Future possibilities: WiMax video and voice
The MSO said that Road Runner Mobile is only the “first product” to launch on the proto-4G network, noting it could also be used to sell video and other advanced products, and help the operator evolve its hybrid wireline/wireless strategy.
“I think the networks of the future are hybrid networks where similar products are going to be offered to a whole variety of devices,” Britt said. “I think what we’re doing with Clearwire is just the beginning,” he added.
Britt said Time Warner has the capability to develop a 4G wireless voice product, and that it’s working with Clearwire and Sprint Nextel Corp. (NYSE: S) on development. But he stopped short of saying that the MSO would market voice services through WiMax, noting that “there are plenty of voice providers out there in the cellular business.”
“There doesn’t appear to be a crying demand for another one. Nor does it appear we really need that in our product portfolio. But we have the capability if we actually need it. But right now, I don’t think [we] do,” Britt told analysts.
Core cable update
Turning to its digital phone service, Time Warner COO Landel Hobbs said that during the second quarter the MSO will launch a phone portal, which will allow viewers to manage their phone account and access voicemail and caller ID via the PC.
Hobbs said Time Warner will also step up advanced advertising products that rely on Enhanced TV Binary Interchange Format (EBIF). The MSO counts about 900,000 EBIF-ready set-tops in New York City alone, and expects to have 7 million EBIF-ready set-tops deployed nationwide by the end of 2010, Hobbs said.

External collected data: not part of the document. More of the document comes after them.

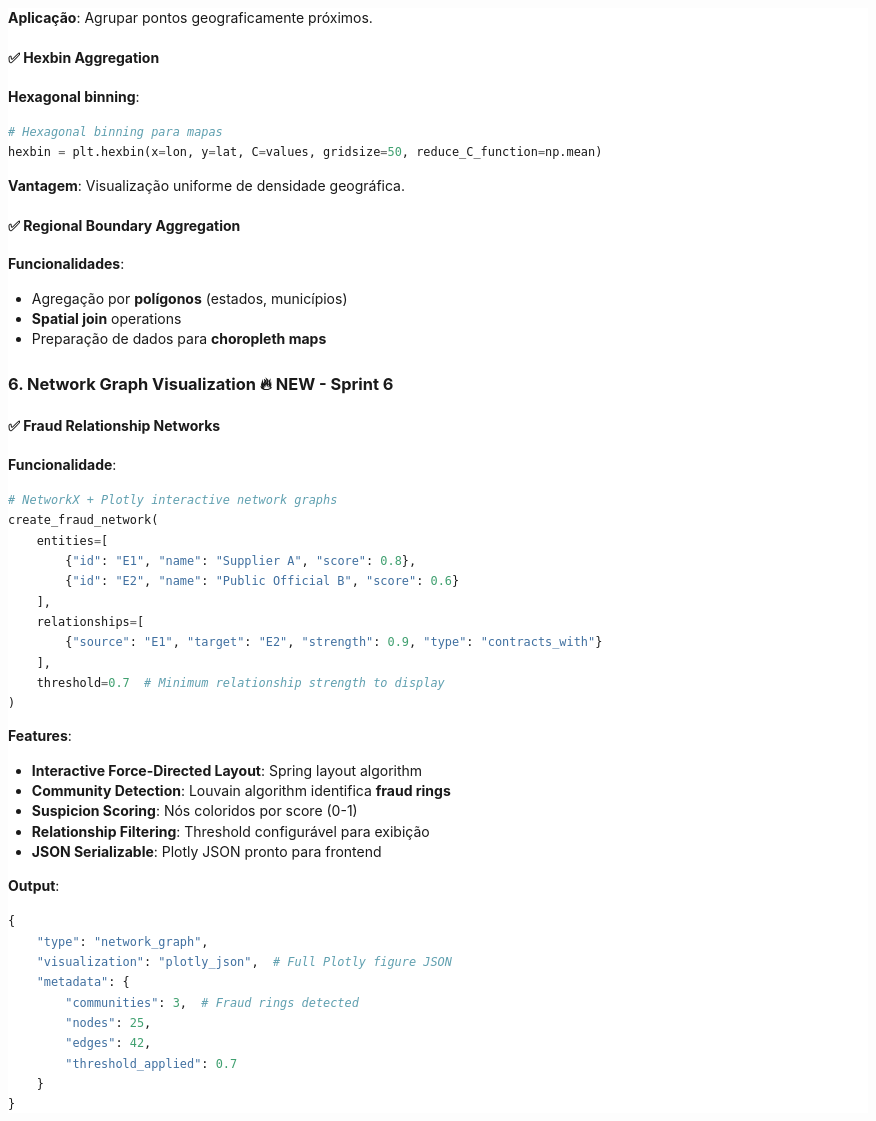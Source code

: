**Aplicação**: Agrupar pontos geograficamente próximos.

#### ✅ Hexbin Aggregation

**Hexagonal binning**:
```python
# Hexagonal binning para mapas
hexbin = plt.hexbin(x=lon, y=lat, C=values, gridsize=50, reduce_C_function=np.mean)
```

**Vantagem**: Visualização uniforme de densidade geográfica.

#### ✅ Regional Boundary Aggregation

**Funcionalidades**:
- Agregação por **polígonos** (estados, municípios)
- **Spatial join** operations
- Preparação de dados para **choropleth maps**

### 6. Network Graph Visualization 🔥 **NEW - Sprint 6**

#### ✅ Fraud Relationship Networks

**Funcionalidade**:
```python
# NetworkX + Plotly interactive network graphs
create_fraud_network(
    entities=[
        {"id": "E1", "name": "Supplier A", "score": 0.8},
        {"id": "E2", "name": "Public Official B", "score": 0.6}
    ],
    relationships=[
        {"source": "E1", "target": "E2", "strength": 0.9, "type": "contracts_with"}
    ],
    threshold=0.7  # Minimum relationship strength to display
)
```

**Features**:
- **Interactive Force-Directed Layout**: Spring layout algorithm
- **Community Detection**: Louvain algorithm identifica **fraud rings**
- **Suspicion Scoring**: Nós coloridos por score (0-1)
- **Relationship Filtering**: Threshold configurável para exibição
- **JSON Serializable**: Plotly JSON pronto para frontend

**Output**:
```python
{
    "type": "network_graph",
    "visualization": "plotly_json",  # Full Plotly figure JSON
    "metadata": {
        "communities": 3,  # Fraud rings detected
        "nodes": 25,
        "edges": 42,
        "threshold_applied": 0.7
    }
}
```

Time Warner lost 105,000 basic video subscribers during the fourth quarter, which chief financial officer Rob Marcus noted is an improvement on the 119,000 basics the MSO lost during the year-ago quarter. Time Warner balanced that out by adding 122,000 high-speed Internet customers during the fourth quarter, along with 84,000 digital phone customers, 58,000 digital cable subscribers, and 105,000 DVR customers.